◆ **WORK INSTRUCTIONS**
Repeat the listing below line by line, exactly, leaving its pictures behind.

* * *

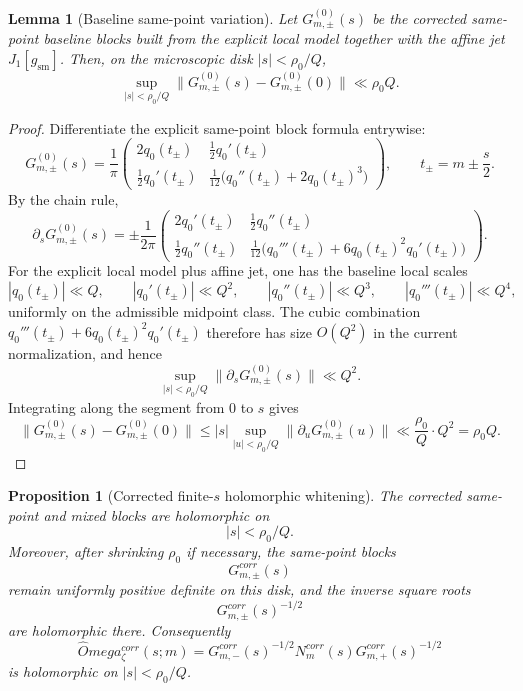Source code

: \documentclass[11pt,a4paper]{amsart}
\def\Omega{Omega}%
\def\corr{corr}%
\theoremstyle{plain}
\newtheorem{proposition}[theorem]{Proposition}
\newtheorem{lemma}[theorem]{Lemma}
\theoremstyle{definition}
\newcommand{\sm}{\mathrm{sm}}
\newcommand{\corr}{\mathrm{corr}}
\begin{document}
\begin{lemma}[Baseline same-point variation]
\label{lem:baseline-variation}
Let $G_{m,\pm}^{(0)}(s)$ be the corrected same-point baseline blocks built
from the explicit local model together with the affine jet $J_1[g_{\sm}]$.
Then, on the microscopic disk $|s|<\rho_0/Q$,
\[
\sup_{|s|<\rho_0/Q}
\|G_{m,\pm}^{(0)}(s)-G_{m,\pm}^{(0)}(0)\|
\ll \rho_0 Q.
\]
\end{lemma}

\begin{proof}
Differentiate the explicit same-point block formula entrywise:
\[
G_{m,\pm}^{(0)}(s)=\frac1\pi
\begin{pmatrix}
2q_0(t_\pm) & \frac12 q_0'(t_\pm)\\[1ex]
\frac12 q_0'(t_\pm) & \frac1{12}\bigl(q_0''(t_\pm)+2q_0(t_\pm)^3\bigr)
\end{pmatrix},
\qquad t_\pm=m\pm \frac{s}{2}.
\]
By the chain rule,
\[
\partial_s G_{m,\pm}^{(0)}(s)
=
\pm \frac1{2\pi}
\begin{pmatrix}
2q_0'(t_\pm) & \frac12 q_0''(t_\pm)\\[1ex]
\frac12 q_0''(t_\pm) &
\frac1{12}\bigl(q_0'''(t_\pm)+6q_0(t_\pm)^2q_0'(t_\pm)\bigr)
\end{pmatrix}.
\]
For the explicit local model plus affine jet, one has the baseline local scales
\[
|q_0(t_\pm)|\ll Q,\qquad
|q_0'(t_\pm)|\ll Q^2,\qquad
|q_0''(t_\pm)|\ll Q^3,\qquad
|q_0'''(t_\pm)|\ll Q^4,
\]
uniformly on the admissible midpoint class. The cubic combination
$
q_0'''(t_\pm)+6q_0(t_\pm)^2q_0'(t_\pm)
$
therefore has size $O(Q^2)$ in the current normalization, and hence
\[
\sup_{|s|<\rho_0/Q}\|\partial_s G_{m,\pm}^{(0)}(s)\|\ll Q^2.
\]
Integrating along the segment from $0$ to $s$ gives
\[
\|G_{m,\pm}^{(0)}(s)-G_{m,\pm}^{(0)}(0)\|
\le
|s|\sup_{|u|<\rho_0/Q}\|\partial_u G_{m,\pm}^{(0)}(u)\|
\ll
\frac{\rho_0}{Q}\cdot Q^2
=
\rho_0 Q.
\]
\end{proof}

\begin{proposition}[Corrected finite-$s$ holomorphic whitening]
\label{prop:corrected-whitening}
The corrected same-point and mixed blocks are holomorphic on
\[
|s|<\rho_0/Q.
\]
Moreover, after shrinking $\rho_0$ if necessary, the same-point blocks
\[
G_{m,\pm}^{\corr}(s)
\]
remain uniformly positive definite on this disk, and the inverse square roots
\[
G_{m,\pm}^{\corr}(s)^{-1/2}
\]
are holomorphic there. Consequently
\[
\widehat\Omega_\zeta^{\corr}(s;m)
=
G_{m,-}^{\corr}(s)^{-1/2}
N_m^{\corr}(s)
G_{m,+}^{\corr}(s)^{-1/2}
\]
is holomorphic on $|s|<\rho_0/Q$.
\end{proposition}
\end{document}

* * *

◆ **EXERCISE ANSWER**
Source code

: \documentclass[11pt,a4paper]{amsart}
\def\Omega{Omega}%
\def\corr{corr}%
\theoremstyle{plain}
\newtheorem{proposition}[theorem]{Proposition}
\newtheorem{lemma}[theorem]{Lemma}
\theoremstyle{definition}
\newcommand{\sm}{\mathrm{sm}}
\newcommand{\corr}{\mathrm{corr}}
\begin{document}
\begin{lemma}[Baseline same-point variation]
\label{lem:baseline-variation}
Let $G_{m,\pm}^{(0)}(s)$ be the corrected same-point baseline blocks built
from the explicit local model together with the affine jet $J_1[g_{\sm}]$.
Then, on the microscopic disk $|s|<\rho_0/Q$,
\[
\sup_{|s|<\rho_0/Q}
\|G_{m,\pm}^{(0)}(s)-G_{m,\pm}^{(0)}(0)\|
\ll \rho_0 Q.
\]
\end{lemma}

\begin{proof}
Differentiate the explicit same-point block formula entrywise:
\[
G_{m,\pm}^{(0)}(s)=\frac1\pi
\begin{pmatrix}
2q_0(t_\pm) & \frac12 q_0'(t_\pm)\\[1ex]
\frac12 q_0'(t_\pm) & \frac1{12}\bigl(q_0''(t_\pm)+2q_0(t_\pm)^3\bigr)
\end{pmatrix},
\qquad t_\pm=m\pm \frac{s}{2}.
\]
By the chain rule,
\[
\partial_s G_{m,\pm}^{(0)}(s)
=
\pm \frac1{2\pi}
\begin{pmatrix}
2q_0'(t_\pm) & \frac12 q_0''(t_\pm)\\[1ex]
\frac12 q_0''(t_\pm) &
\frac1{12}\bigl(q_0'''(t_\pm)+6q_0(t_\pm)^2q_0'(t_\pm)\bigr)
\end{pmatrix}.
\]
For the explicit local model plus affine jet, one has the baseline local scales
\[
|q_0(t_\pm)|\ll Q,\qquad
|q_0'(t_\pm)|\ll Q^2,\qquad
|q_0''(t_\pm)|\ll Q^3,\qquad
|q_0'''(t_\pm)|\ll Q^4,
\]
uniformly on the admissible midpoint class. The cubic combination
$
q_0'''(t_\pm)+6q_0(t_\pm)^2q_0'(t_\pm)
$
therefore has size $O(Q^2)$ in the current normalization, and hence
\[
\sup_{|s|<\rho_0/Q}\|\partial_s G_{m,\pm}^{(0)}(s)\|\ll Q^2.
\]
Integrating along the segment from $0$ to $s$ gives
\[
\|G_{m,\pm}^{(0)}(s)-G_{m,\pm}^{(0)}(0)\|
\le
|s|\sup_{|u|<\rho_0/Q}\|\partial_u G_{m,\pm}^{(0)}(u)\|
\ll
\frac{\rho_0}{Q}\cdot Q^2
=
\rho_0 Q.
\]
\end{proof}

\begin{proposition}[Corrected finite-$s$ holomorphic whitening]
\label{prop:corrected-whitening}
The corrected same-point and mixed blocks are holomorphic on
\[
|s|<\rho_0/Q.
\]
Moreover, after shrinking $\rho_0$ if necessary, the same-point blocks
\[
G_{m,\pm}^{\corr}(s)
\]
remain uniformly positive definite on this disk, and the inverse square roots
\[
G_{m,\pm}^{\corr}(s)^{-1/2}
\]
are holomorphic there. Consequently
\[
\widehat\Omega_\zeta^{\corr}(s;m)
=
G_{m,-}^{\corr}(s)^{-1/2}
N_m^{\corr}(s)
G_{m,+}^{\corr}(s)^{-1/2}
\]
is holomorphic on $|s|<\rho_0/Q$.
\end{proposition}
\end{document}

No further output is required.